Solving Y=\sqrt{x}(x-1) Derivitive

[cscott]

How do I deal with the square root in y = \sqrt{x}(x - 1)?

 

[Jameson]

\sqrt{x} = x^{(\frac{1}{2})}

Distribute and take it away.

Also, remember that a^x*a^y=a^{(x+y)}

 

[Berislav]

You know the simple formula for deriving powers of x, right? Well, \sqrt{x}=x^{\frac{1}{2}}

EDIT: I was slow. Sorry, I didn't mean chain, I meant distrubution for derivation (didn't know what you call it in English).

 

[cscott]

Can I get any further that here?

\left(x - 1\right)\left(\frac{1}{2\sqrt{x}}\right) + \sqrt{x}

 

[Jameson]

You're making it more complicated than neccessary.

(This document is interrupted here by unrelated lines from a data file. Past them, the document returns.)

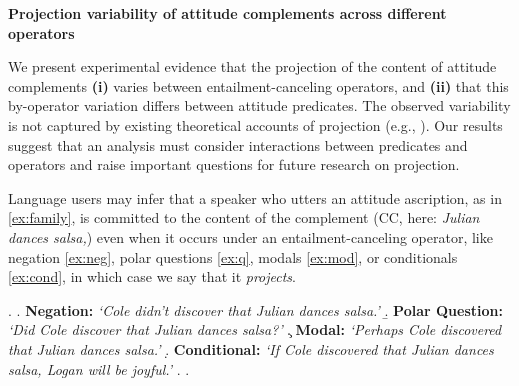 \documentclass[12pt, a4paper]{article}
\begin{document}

\enablehyphenation

\begin{center}
	\textbf{\large%
		Projection variability of attitude complements across different operators}
\end{center}

\vspace{-.8\baselineskip}
\noindent 
	We present experimental evidence that the projection of the content of attitude complements \textbf{(i)} varies between entailment-canceling operators, and \textbf{(ii)} that this by-operator variation differs between attitude predicates.
	The observed variability is not captured by existing theoretical accounts of projection
	(e.g., \citealt{heim_projection_1983,van_der_sandt_presupposition_1992,abrusan_predicting_2011,schlenker_triggering_2021}).
	Our results suggest that an analysis must consider interactions between predicates and operators and raise important questions for future research on projection.

	Language users may infer that a speaker who utters an attitude ascription, as in \ref{ex:family}, is committed to the content of the complement (CC, here: \emph{Julian dances salsa,})
	even when it occurs under an entailment-canceling operator, like negation \ref{ex:neg}, polar questions \ref{ex:q}, modals \ref{ex:mod}, or conditionals \ref{ex:cond}, in which case we say that it \emph{projects}.

	\vspace{-.5\baselineskip}
	\ex. \label{ex:family}
		\a. \label{ex:neg}
			{\bf Negation:} \hfill
			\emph{\lq Cole didn't discover that Julian dances salsa.\rq}
		\b. \label{ex:q}
			{\bf Polar Question:} \hfill
			\emph{\lq Did Cole discover that Julian dances salsa?\rq}
		\c. \label{ex:mod}
			{\bf Modal:} \hfill
			\emph{\lq Perhaps Cole discovered that Julian dances salsa.\rq}
		\d. \label{ex:cond}
			{\bf Conditional:} \hfill
			\emph{\lq If Cole discovered that Julian dances salsa, Logan will be joyful.\rq}
		\z.
	\z.
	
\end{document}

Distribute the \sqrt{x} then take the derivative.

Ok, your way works, but I wouldn't do it that way. That's the beauty of it though, many correct ways to get the same answer.

 

[cscott]

1\frac{1}{2}x^{\frac{1}{2}} - \frac{1}{2}x^{-\frac{1}{2}}

correct?

 

[Jameson]

First part is incorrect, second part is correct.

 

[cscott]

Hmm I don't see how

x^{\frac{1}{2}} \cdot x^1 = x^{1.5} so doesn't that become 1.5 \cdot x^{\frac{1}{2}}?

 

[Jameson]

Oh, ok. You were righting a mixed fraction. It would be best to write 1.5 as \frac{3}{2}

Try not to use mixed fractions, they get too confusing. Use improper ones.

For example: take the derivative of 3\frac{1}{2}\frac{5}{7}x^4 with respect to x. Make sense?

 

[cscott]

Oh, ok. You were righting a mixed fraction. It would be best to call 1.5 \frac{3}{2}

Try not to use mixed fractions, they get too confusion. Use improper ones.

Thanks for the tip and your help (Berislav too)